If Gaia was able to take human form, then I would see her as standing on the heights looking down at all that she created with a sense of sadness.  There is little doubt that “man” has run wild in his dominion over her creations.  Consciously we know that every act we perform effects the whole in some manner.  There is no escaping this fact.  Yet we bury our heads in hopes that if we “don’t know” that somehow we won’t be held accountable, that somehow what we do will slip by without affecting the whole, without being noticed.  This is where we get into our biggest troubles – the disconnect with our own soul, our own spirit.

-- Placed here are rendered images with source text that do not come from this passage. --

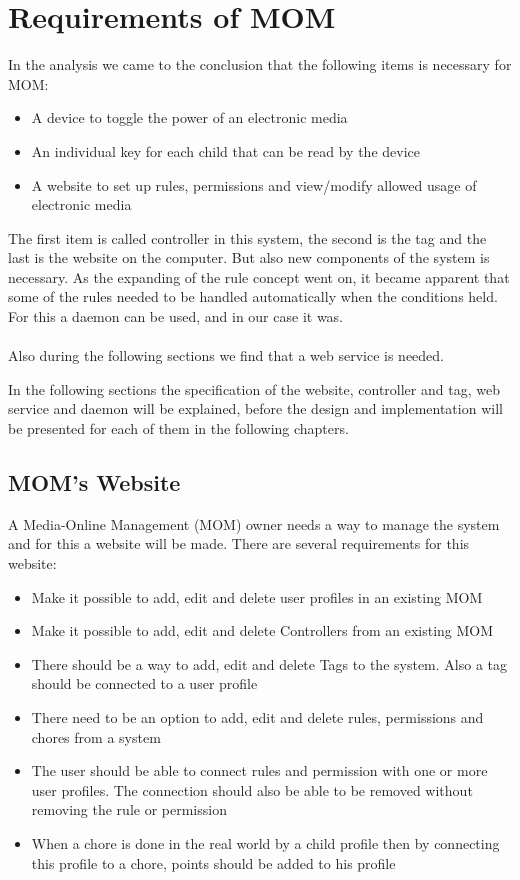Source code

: \chapter{Requirements of MOM}
\label{chap:RequirMOM}

In the analysis we came to the conclusion that the following items is necessary for MOM: 
\begin{itemize}
	\item A device to toggle the power of an electronic media
	\item An individual key for each child that can be read by the device
	\item A website to set up rules, permissions and view/modify allowed usage of electronic media
\end{itemize} 


The first item is called controller in this system, the second is the tag and the last is the website on the computer. But also new components of the system is necessary. 
As the expanding of the rule concept went on, it became apparent that some of the rules needed to be handled automatically when the conditions held. For this a daemon can be used, and in our case it was.\\
\\
Also during the following sections we find that a web service is needed. 

In the following sections the specification of the website, controller and tag, web service and daemon will be explained, before the design and implementation will be presented for each of them in the following chapters.  

\section{MOM's Website}
\label{section:momswebsite}
A Media-Online Management (MOM) owner needs a way to manage the system and for this a website will be made. There are several requirements for this website:

\begin{itemize}
	\item Make it possible to add, edit and delete user profiles in an existing MOM 
	\item Make it possible to add, edit and delete Controllers from an existing MOM
	\item There should be a way to add, edit and delete Tags to the system. Also a tag should be connected to a user profile
	\item There need to be an option to add, edit and delete rules, permissions and chores from a system
	\item The user should be able to connect rules and permission with one or more user profiles. The connection should also be able to be removed without removing the rule or permission
	\item When a chore is done in the real world by a child profile then by connecting this profile to a chore, points should be added to his profile
\end{itemize}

So what do we do?  What can we do?

All that Jung offers, and it may be as much as can be offered, is the suggestion that the individual stay in conscious dialogue with that inner power which is the source of the world’s religions.  Perhaps the only hope in the end is the inner dialogue carried out on behalf of the emergence of the safer myth.  Jung valued the individual’s contribution to its emergence as the greatest contribution one could make to humanity.  More, Jung implies that fidelity to this inner voice is fidelity to a power whose ultimate intent is personal vitality, the integration of the individual’s multiplicity through the balance of inner opposites, and a progressive empathy for the world beyond.”  (Dourley, A Strategy For a Loss of Faith, pp 136-137)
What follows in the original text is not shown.